If there is one medical condition that commonly occurs at the culmination of many infectious disease epidemics it is “amnesia.”
That was the message from Howard Markel, M.D., Ph.D., the George E. Wantz Distinguished Professor of the History of Medicine at the University of Michigan. He looked to previous fights against infectious diseases over the last 200 years to help the Presidential Commission for the Study of Bioethical Issues (Bioethics Commission) process the many lessons to be learned from the recent Ebola epidemic.
Markel said his fear is that precious little will be learned, or that what has been learned will quickly be forgotten.
“The most common final end to a pandemic is what I call profound amnesia,” he said. “SARS? What’s that? We are not yet at ‘Ebola? What’s that?’ But I guarantee you we will be there. And that’s the real problem.”

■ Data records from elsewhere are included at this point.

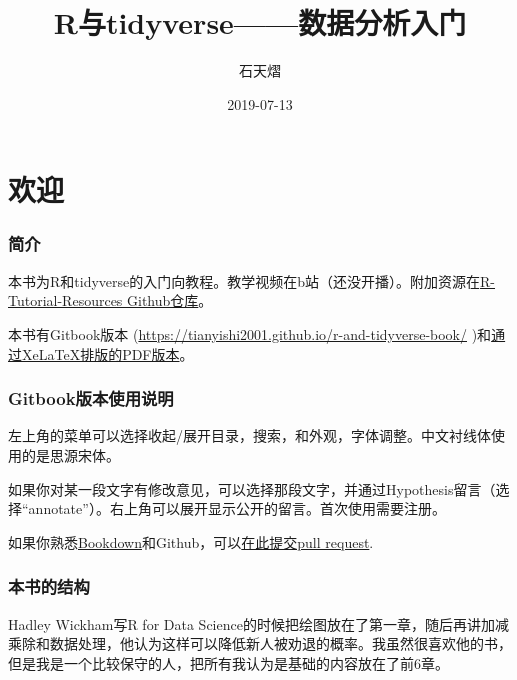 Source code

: \documentclass[]{book}
\title{R与tidyverse------数据分析入门}
\author{石天熠}
\date{2019-07-13}
\begin{document}
\maketitle

{
\setcounter{tocdepth}{1}
\tableofcontents
}
\hypertarget{welcome}{%
\chapter*{欢迎}\label{welcome}}

\hypertarget{intro}{%
\subsection*{简介}\label{intro}}

本书为R和tidyverse的入门向教程。教学视频在b站（还没开播）。附加资源在\href{https://github.com/TianyiShi2001/R-Tutorial-Resorces}{R-Tutorial-Resources Github仓库}。

本书有Gitbook版本 (\url{https://tianyishi2001.github.io/r-and-tidyverse-book/} )和\href{https://tianyishi2001.github.io/r-and-tidyverse-book/R与tidyverse——数据分析入门.pdf}{通过XeLaTeX排版的PDF版本}。

\hypertarget{man}{%
\subsection*{Gitbook版本使用说明}\label{man}}

左上角的菜单可以选择收起/展开目录，搜索，和外观，字体调整。中文衬线体使用的是思源宋体。

如果你对某一段文字有修改意见，可以选择那段文字，并通过Hypothesis留言（选择``annotate''）。右上角可以展开显示公开的留言。首次使用需要注册。

如果你熟悉\href{https://bookdown.org}{Bookdown}和Github，可以\href{https://github.com/TianyiShi2001/r-and-tidyverse-book}{在此提交pull request}.

\hypertarget{structure}{%
\subsection*{本书的结构}\label{structure}}

Hadley Wickham写R for Data Science的时候把绘图放在了第一章，随后再讲加减乘除和数据处理，他认为这样可以降低新人被劝退的概率。我虽然很喜欢他的书，但是我是一个比较保守的人，把所有我认为是基础的内容放在了前6章。
\end{document}
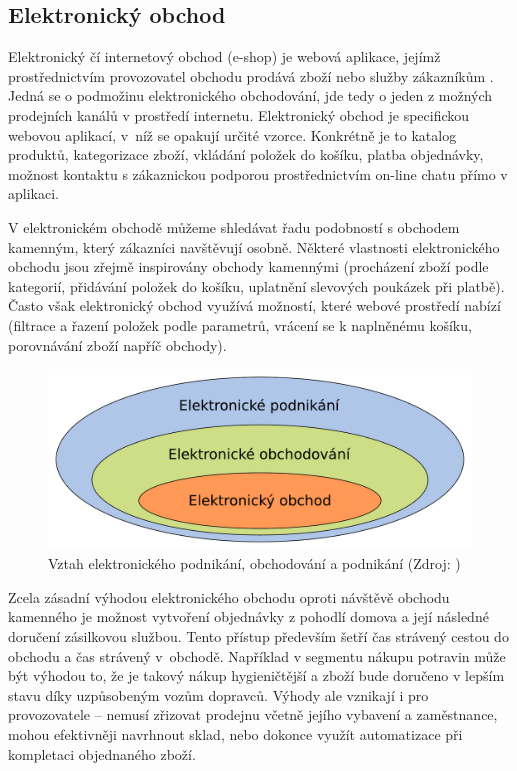 \documentclass[FM,DP]{tulthesis}
\begin{document}
\subsection*{Elektronický obchod}

Elektronický čí internetový obchod (e-shop) je webová aplikace, jejímž prostřednictvím 
provozovatel obchodu prodává zboží nebo služby zákazníkům \cite[strana~16]{e-commerce}.
Jedná se o podmožinu elektronického obchodování, jde tedy o jeden z možných prodejních 
kanálů v prostředí internetu. Elektronický obchod je specifickou webovou aplikací, v~níž 
se opakují určité vzorce. Konkrétně je to katalog produktů, kategorizace zboží, 
vkládání položek do košíku, platba objednávky, možnost kontaktu s zákaznickou podporou 
prostřednictvím on-line chatu přímo v aplikaci.

V elektronickém obchodě můžeme shledávat řadu podobností s obchodem kamenným, který zákazníci 
navštěvují osobně. Některé vlastnosti elektronického obchodu jsou zřejmě inspirovány 
obchody kamennými (procházení zboží podle kategorií, přidávání položek do košíku, 
uplatnění slevových poukázek při platbě). Často však elektronický obchod využívá možností, 
které webové prostředí nabízí (filtrace a řazení položek podle parametrů, vrácení se
k naplněnému košíku, porovnávání zboží napříč obchody).

\begin{figure}[h]
\center
\includegraphics[width=\textwidth]{e-commerce.pdf}
\caption[Vztah elektronického podnikání, obchodování a podnikání]{Vztah elektronického podnikání, obchodování a podnikání (Zdroj: \cite{strossa})}
\label{e-commerce}
\end{figure}

Zcela zásadní výhodou elektronického obchodu oproti návštěvě obchodu kamenného
je možnost vytvoření objednávky z pohodlí domova a její následné doručení zásilkovou 
službou. Tento přístup především šetří čas strávený cestou do obchodu a čas strávený 
v~obchodě. Například v segmentu nákupu potravin může být výhodou to, že je takový 
nákup hygieničtější a zboží bude doručeno v lepším stavu díky uzpůsobeným vozům dopravců.
Výhody ale vznikají i pro provozovatele -- nemusí zřizovat prodejnu včetně jejího vybavení a 
zaměstnance, mohou efektivněji navrhnout sklad, nebo dokonce využít automatizace 
při kompletaci objednaného zboží.
\end{document}
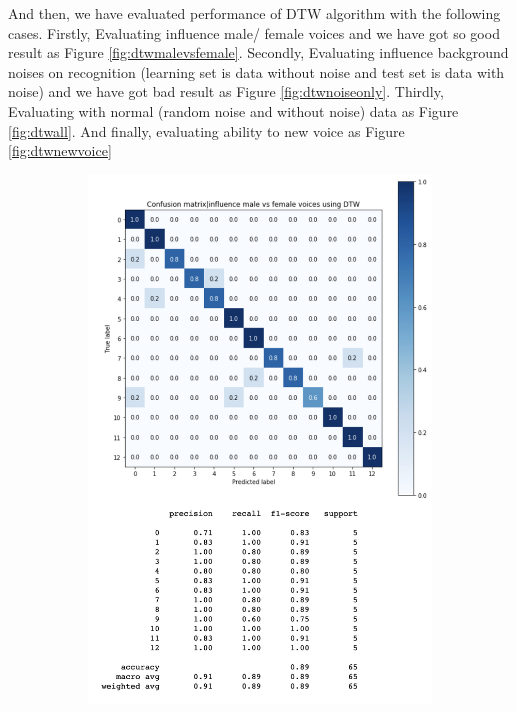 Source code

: \documentclass[%
  article,%
  10pt,%
  a4paper,%
  fleqn,%
  oneside,%
  sumario = tradicional,%
  chapter = TITLE,%
  section = TITLE,%
]{abntex2}
\begin{document}
And then, we have evaluated performance of DTW algorithm with the following cases. Firstly, Evaluating influence male/ female voices and we have got so good result as Figure \ref{fig:dtwmalevsfemale}. Secondly, Evaluating influence background noises on recognition (learning set is data without noise and test set is data with noise) and we have got bad result as Figure \ref{fig:dtwnoiseonly}. Thirdly, Evaluating with normal (random noise and without noise) data as Figure \ref{fig:dtwall}. And finally, evaluating ability to new voice as Figure \ref{fig:dtwnewvoice}
\begin{figure}
\centering
\begin{minipage}[b]{.4\textwidth}
\begin{figure}[H]
  \centering
  \includegraphics[width = \columnwidth]{./Figuras/dtwmalefemale}

\end{figure}
\end{minipage}
\end{figure}
\end{document}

The Commission is grappling with the U.S. engagement in the global response to the current Ebola epidemic, and Thursday afternoon it sought insights from historical, sociological, and legal perspectives.
For the recent history of the fight against Ebola, the panel turned to Unni Karunakara, Dr.PH, a Senior Fellow at Yale University’s Jackson Institute for Global Affairs. Karunakara was involved in some of the early fights against Ebola during his time with Médecins Sans Frontières (Doctors Without Borders or MSF), where he last served as International President.
Karunakara said the confusion and suspicion that accompanied his early experiences confronting Ebola outbreaks in Africa quickly taught him that there is one thing that will always undermine the effectiveness of the effort.
“Ebola allows no time for mistrust,” he said. “Speed is of absolute importance in an outbreak response.”
Karunakara said MSF has learned that lesson well — for example, it now makes sure Ebola patients under its care can directly be observed from a safe distance by their relatives. That way, he explained, there is quite literally, transparency. But he said mistrust quickly became endemic in the recent Ebola outbreak when early on in the response authorities contemplated quarantines and enacted various restrictions on movement.
“We know that coercive policies are remarkably counter-productive,” Karunakara said. “Checkpoints and roadblocks meant to limit and control movement became a disincentive to seeking care. Fear of being quarantined has made people less forthright about having been in West Africa.”
Dorothy E. Roberts, J.D., the George A. Weiss University Professor of Law & Sociology University of Pennsylvania, believes some of the mistrust and suspicion surrounding the U.S. reaction to the Ebola epidemic stems from the fact that the disease tends to be viewed through the lens of racial stereotypes.
“The two things Americans associated with Ebola the most was Africa and fear,” she said. “The extent to which fear outweighed the scientific evidence of risk was determined by racial concepts and stereotypes and assumptions.”
Roberts said the racial view of disease has led many to think of Ebola as a disease of black people.
“There is a long history in the United States of understanding disease in racial terms and racial differences in terms of disease,” she said.
James W. Wagner, Ph.D., the Commission’s Vice Chair, wryly noted that the panel’s observations painted a bleak picture.
“What we have been hearing from you three is that the life cycle of an epidemic is to begin with denial and neglect and to end with amnesia,” he said. “And the middle is marked with disparities and human rights restrictions and misinformation.”
The Bioethics Commission is expected to deliberate possible recommendations tomorrow morning on the second day of its public meeting.